화학공학소재연구정보센터
Nature, Vol.579, No.7799, 415-+, 2020
Gasdermin E suppresses tumour growth by activating anti-tumour immunity
Cleavage of the gasdermin proteins to produce pore-forming amino-terminal fragments causes inflammatory cell death (pyroptosis)(1). Gasdermin E (GSDME, also known as DFNA5)-mutated in familial ageing-related hearing loss(2)-can be cleaved by caspase 3, thereby converting noninflammatory apoptosis to pyroptosis in GSDME-expressing cells(3-5). GSDME expression is suppressed in many cancers, and reduced GSDME levels are associated with decreased survival as a result of breast cancer(2,6), suggesting that GSDME might be a tumour suppressor. Here we show that 20 of 22 tested cancer-associated GSDME mutations reduce GSDME function. In mice, knocking out Gsdme in GSDME-expressing tumours enhances, whereas ectopic expression in Gsdme-repressed tumours inhibits, tumour growth. This tumour suppression is mediated by killer cytotoxic lymphocytes: it is abrogated in perforin-deficient mice or mice depleted of killer lymphocytes.
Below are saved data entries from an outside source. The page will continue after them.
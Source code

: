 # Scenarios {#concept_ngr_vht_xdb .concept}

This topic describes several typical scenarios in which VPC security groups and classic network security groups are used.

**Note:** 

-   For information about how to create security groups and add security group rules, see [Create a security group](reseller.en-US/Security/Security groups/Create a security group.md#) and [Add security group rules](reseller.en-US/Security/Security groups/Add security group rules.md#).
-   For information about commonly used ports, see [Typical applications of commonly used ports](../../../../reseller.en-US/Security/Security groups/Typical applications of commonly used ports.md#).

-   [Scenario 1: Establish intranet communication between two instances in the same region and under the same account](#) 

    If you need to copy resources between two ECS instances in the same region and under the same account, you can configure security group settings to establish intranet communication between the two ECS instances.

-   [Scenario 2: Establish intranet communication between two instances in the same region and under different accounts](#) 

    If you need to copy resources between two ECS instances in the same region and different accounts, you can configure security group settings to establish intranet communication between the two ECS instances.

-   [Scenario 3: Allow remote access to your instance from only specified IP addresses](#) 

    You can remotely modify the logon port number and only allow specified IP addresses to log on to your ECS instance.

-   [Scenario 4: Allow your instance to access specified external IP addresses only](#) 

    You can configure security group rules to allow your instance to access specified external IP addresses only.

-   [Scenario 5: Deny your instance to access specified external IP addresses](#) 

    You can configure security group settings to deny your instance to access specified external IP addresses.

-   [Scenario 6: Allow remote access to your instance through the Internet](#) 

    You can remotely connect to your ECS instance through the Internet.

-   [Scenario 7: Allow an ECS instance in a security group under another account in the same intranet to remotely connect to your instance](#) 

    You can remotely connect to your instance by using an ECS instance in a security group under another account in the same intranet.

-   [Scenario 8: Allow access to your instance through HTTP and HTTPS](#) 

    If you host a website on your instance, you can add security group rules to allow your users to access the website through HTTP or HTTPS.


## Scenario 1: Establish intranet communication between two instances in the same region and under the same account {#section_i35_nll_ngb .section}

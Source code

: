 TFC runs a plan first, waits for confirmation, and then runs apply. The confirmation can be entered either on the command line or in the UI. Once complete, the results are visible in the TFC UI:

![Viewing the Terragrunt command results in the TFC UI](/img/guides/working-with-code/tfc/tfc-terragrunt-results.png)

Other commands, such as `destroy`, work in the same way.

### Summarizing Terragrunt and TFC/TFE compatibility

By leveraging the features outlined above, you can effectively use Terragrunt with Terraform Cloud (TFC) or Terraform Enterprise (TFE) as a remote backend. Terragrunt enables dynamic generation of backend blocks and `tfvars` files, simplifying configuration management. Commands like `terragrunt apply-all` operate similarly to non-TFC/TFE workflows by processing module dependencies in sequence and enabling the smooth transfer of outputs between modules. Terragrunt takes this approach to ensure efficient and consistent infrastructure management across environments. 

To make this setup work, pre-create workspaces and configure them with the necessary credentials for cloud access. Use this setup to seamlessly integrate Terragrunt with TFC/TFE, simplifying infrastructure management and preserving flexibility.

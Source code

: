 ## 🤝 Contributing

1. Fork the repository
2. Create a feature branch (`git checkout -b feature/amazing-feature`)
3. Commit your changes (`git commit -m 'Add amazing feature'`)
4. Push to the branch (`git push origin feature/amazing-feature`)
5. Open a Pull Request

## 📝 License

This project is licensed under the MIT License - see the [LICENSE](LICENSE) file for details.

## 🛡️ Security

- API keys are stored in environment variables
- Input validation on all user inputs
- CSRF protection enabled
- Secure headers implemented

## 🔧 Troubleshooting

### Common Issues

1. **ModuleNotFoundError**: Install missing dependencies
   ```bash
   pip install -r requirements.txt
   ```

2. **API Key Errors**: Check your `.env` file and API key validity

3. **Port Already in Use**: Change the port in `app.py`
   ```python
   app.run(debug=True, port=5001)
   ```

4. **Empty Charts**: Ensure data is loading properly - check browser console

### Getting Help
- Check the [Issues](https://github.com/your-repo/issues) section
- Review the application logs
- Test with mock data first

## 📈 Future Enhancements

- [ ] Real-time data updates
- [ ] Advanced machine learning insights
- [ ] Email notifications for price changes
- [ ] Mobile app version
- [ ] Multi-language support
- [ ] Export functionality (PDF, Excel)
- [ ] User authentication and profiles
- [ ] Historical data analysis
GSDME expression enhances the phagocytosis of tumour cells by tumour-associated macrophages, as well as the number and functions of tumour-infiltrating natural-killer and CD8(+) T lymphocytes. Killer-cell granzyme B also activates caspase-independent pyroptosis in target cells by directly cleaving GSDME at the same site as caspase 3. Uncleavable or pore-defective GSDME proteins are not tumour suppressive. Thus, tumour GSDME acts as a tumour suppressor by activating pyroptosis, enhancing anti-tumour immunity. The gasdermin E protein is shown to act as a tumour suppressor: it is cleaved by caspase 3 and granzyme B and leads to pyroptosis of cancer cells, provoking an immune response to the tumour.